**Assignment:**
Below are the records to transcribe exactly; do not include any images.

**Provided information:**
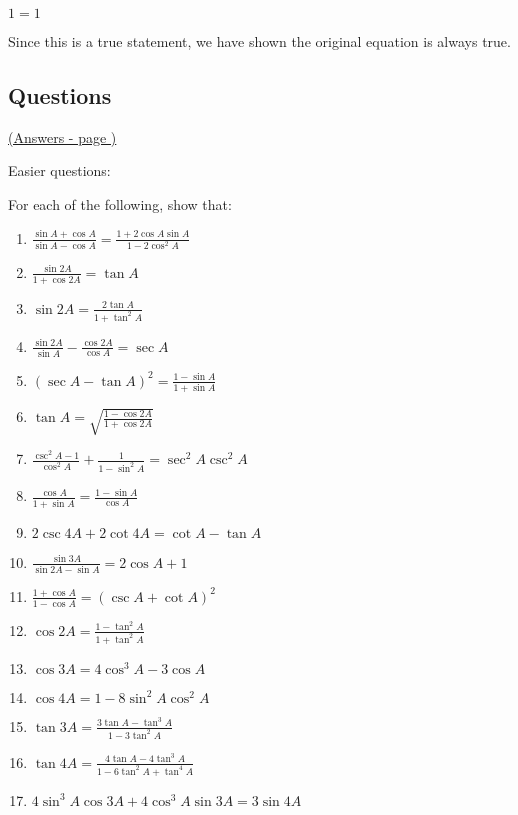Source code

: \documentclass[../main.tex]{subfiles}
\begin{document}
$1=1$

Since this is a true statement, we have shown the original equation is always true.

\pagebreak
\hypertarget{trigidentitieslink}{\subsection*{Questions}}
\hyperlink{trigidentitiesanswers}{(Answers - page {\pageref*{Trig identities answers}})}

\label{Trig identities}

Easier questions:

For each of the following, show that:
\begin{enumerate}
    \item $\frac{\sin{A}+\cos{A}}{\sin{A}-\cos{A}}=\frac{1+2\cos{A}\sin{A}}{1-2\cos^2{A}}$
    
    \item $\frac{\sin{2A}}{1+\cos{2A}}=\tan{A}$
    
    \item $\sin{2A}=\frac{2\tan{A}}{1+\tan^2{A}}$
    
    \item $\frac{\sin{2A}}{\sin{A}}-\frac{\cos{2A}}{\cos{A}}=\sec{A}$
    
    \item $(\sec{A}-\tan{A})^2=\frac{1-\sin{A}}{1+\sin{A}}$
    
    \item $\tan{A}=\sqrt{\frac{1-\cos{2A}}{1+\cos{2A}}}$

    \item $\frac{\csc^2{A}-1}{\cos^2{A}}+\frac{1}{1-\sin^2{A}}=\sec^2{A}\csc^2{A}$
    
    \item $\frac{\cos{A}}{1+\sin{A}}=\frac{1-\sin{A}}{\cos{A}}$
    
    \item $2\csc{4A}+2\cot{4A}=\cot{A}-\tan{A}$
    
    \item $\frac{\sin{3A}}{\sin{2A}-\sin{A}}=2\cos{A}+1$
    
    \item $\frac{1+\cos{A}}{1-\cos{A}}=(\csc{A}+\cot{A})^2$
    
    \item $\cos{2A}=\frac{1-\tan^2{A}}{1+\tan^2{A}}$
    
    \item $\cos{3A}=4\cos^3{A}-3\cos{A}$
    
    \item $\cos{4A}=1-8\sin^2{A}\cos^2{A}$
    
    \item $\tan{3A}=\frac{3\tan{A}-\tan^3{A}}{1-3\tan^2{A}}$
    
    \item $\tan{4A}=\frac{4\tan{A}-4\tan^3{A}}{1-6\tan^2{A}+\tan^4{A}}$
    
    \item $4\sin^3{A}\cos{3A}+4\cos^3{A}\sin{3A}=3\sin{4A}$


\end{enumerate}
\end{document}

**Result of the exercise:**
Source code

: \documentclass[../main.tex]{subfiles}
\begin{document}
$1=1$

Since this is a true statement, we have shown the original equation is always true.

\pagebreak
\hypertarget{trigidentitieslink}{\subsection*{Questions}}
\hyperlink{trigidentitiesanswers}{(Answers - page {\pageref*{Trig identities answers}})}

\label{Trig identities}

Easier questions:

For each of the following, show that:
\begin{enumerate}
    \item $\frac{\sin{A}+\cos{A}}{\sin{A}-\cos{A}}=\frac{1+2\cos{A}\sin{A}}{1-2\cos^2{A}}$
    
    \item $\frac{\sin{2A}}{1+\cos{2A}}=\tan{A}$
    
    \item $\sin{2A}=\frac{2\tan{A}}{1+\tan^2{A}}$
    
    \item $\frac{\sin{2A}}{\sin{A}}-\frac{\cos{2A}}{\cos{A}}=\sec{A}$
    
    \item $(\sec{A}-\tan{A})^2=\frac{1-\sin{A}}{1+\sin{A}}$
    
    \item $\tan{A}=\sqrt{\frac{1-\cos{2A}}{1+\cos{2A}}}$

    \item $\frac{\csc^2{A}-1}{\cos^2{A}}+\frac{1}{1-\sin^2{A}}=\sec^2{A}\csc^2{A}$
    
    \item $\frac{\cos{A}}{1+\sin{A}}=\frac{1-\sin{A}}{\cos{A}}$
    
    \item $2\csc{4A}+2\cot{4A}=\cot{A}-\tan{A}$
    
    \item $\frac{\sin{3A}}{\sin{2A}-\sin{A}}=2\cos{A}+1$
    
    \item $\frac{1+\cos{A}}{1-\cos{A}}=(\csc{A}+\cot{A})^2$
    
    \item $\cos{2A}=\frac{1-\tan^2{A}}{1+\tan^2{A}}$
    
    \item $\cos{3A}=4\cos^3{A}-3\cos{A}$
    
    \item $\cos{4A}=1-8\sin^2{A}\cos^2{A}$
    
    \item $\tan{3A}=\frac{3\tan{A}-\tan^3{A}}{1-3\tan^2{A}}$
    
    \item $\tan{4A}=\frac{4\tan{A}-4\tan^3{A}}{1-6\tan^2{A}+\tan^4{A}}$
    
    \item $4\sin^3{A}\cos{3A}+4\cos^3{A}\sin{3A}=3\sin{4A}$


\end{enumerate}
\end{document}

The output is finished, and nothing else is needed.